OPRD1

OPRD1 encodes the delta (δ) opioid receptor - the Gi/o-coupled class A GPCR that mediates spinal and supraspinal analgesia, mood regulation, antidepressant-like effects, and cardioprotection through preferential activation by enkephalins. Unlike the mu receptor, delta receptor agonism produces analgesia with substantially reduced respiratory depression, addiction liability, and constipation, making OPRD1 a target for non-addictive analgesics and antidepressants. DOP/MOP heterodimers in spinal cord modulate cross-receptor desensitization. No delta-selective peptide is approved, but the receptor's clean side-effect profile continues to drive clinical-stage programs.

OPRD1 (chromosome 1p35.3, ~372 aa) adopts the canonical class A GPCR fold. Endogenous ligands: [Met⁵]-enkephalin (Tyr-Gly-Gly-Phe-Met) and [Leu⁵]-enkephalin bind with Ki ~1–4 nM; δ-endorphin; dermorphin-related peptides at moderate affinity. Synthetic reference agonists: DPDPE (cyclic, δ-selective, Ki ~2 nM), SNC80 (non-peptide, Ki ~4 nM), ARM390. Crystal structure of DOP with naltrindole (PDB: 4EJ4) defined the selectivity-determining pocket: a wider, more open binding cavity compared to MOP, shaped by ECL2 and TM6/TM7 differences. The N-terminal Tyr of enkephalins is critical - its removal or D-substitution abolishes activity. Signaling: Gi/o → ↓cAMP → ↓PKA; GIRK channel opening → hyperpolarization; N/P/Q-type Ca²⁺ channel closure → ↓ neurotransmitter release; β-arrestin-2 → MAPK/ERK (biased component). MOP/DOP heterodimers show altered pharmacology: DOP activation in MOP-DOP heteromers promotes MOP internalization and counteracts MOP tolerance development. OPRD1 is richest in olfactory bulb, neocortex, amygdala, hippocampus, and spinal dorsal horn laminae I/II; also in GI tract and cardiac myocytes (cardioprotection against ischemia/reperfusion injury through δ receptor preconditioning).

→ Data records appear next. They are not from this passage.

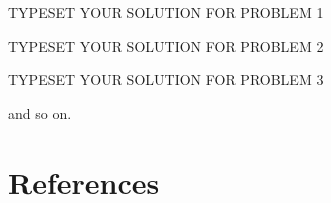 \documentclass[fleqn,letterpaper,12pt]{report}
\begin{document}
\assignmenttitle

%
{}
\problem
TYPESET YOUR SOLUTION FOR PROBLEM 1

%
\newpage
{}
{}
\problem
TYPESET YOUR SOLUTION FOR PROBLEM 2

%
\newpage
{}
{}
\problem
TYPESET YOUR SOLUTION FOR PROBLEM 3

\vfill
and so on.

\newpage
{}
\section*{References}


\end{document}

No delta-selective opioid is FDA-approved. Naltrindole (NTI) is the selective delta antagonist research standard. Deltorphin II (Tyr-D-Ala-Phe-Glu-Val-Val-Gly-NH₂, from Phyllomedusa skin) is a highly potent, selective OPRD1 agonist (Ki ~0.5 nM) widely used as a pharmacological probe. SNC80 showed antidepressant and anxiolytic effects in rodents but caused convulsions in early studies, driving development of biased analogs. For peptide research, the tractable recipes are: Tyr¹-Gly²-Gly³-Phe⁴ enkephalin N-terminal scanning with D-amino acids at positions 2 or 4 (e.g., DADLE: Tyr-D-Ala-Gly-Phe-D-Leu) for protease resistance without receptor bias shift; cyclic enkephalin analogs with Cys4–Cys7 or side-chain lactam constraints (DPDPE template) for δ over μ selectivity; biased DOP agonists favoring Gi over β-arrestin-2 to preserve antidepressant/analgesic activity without convulsive potential; and bivalent MOP/DOP ligand scaffolds that simultaneously engage both receptors to suppress MOP tolerance while maintaining adequate analgesia for chronic pain indications.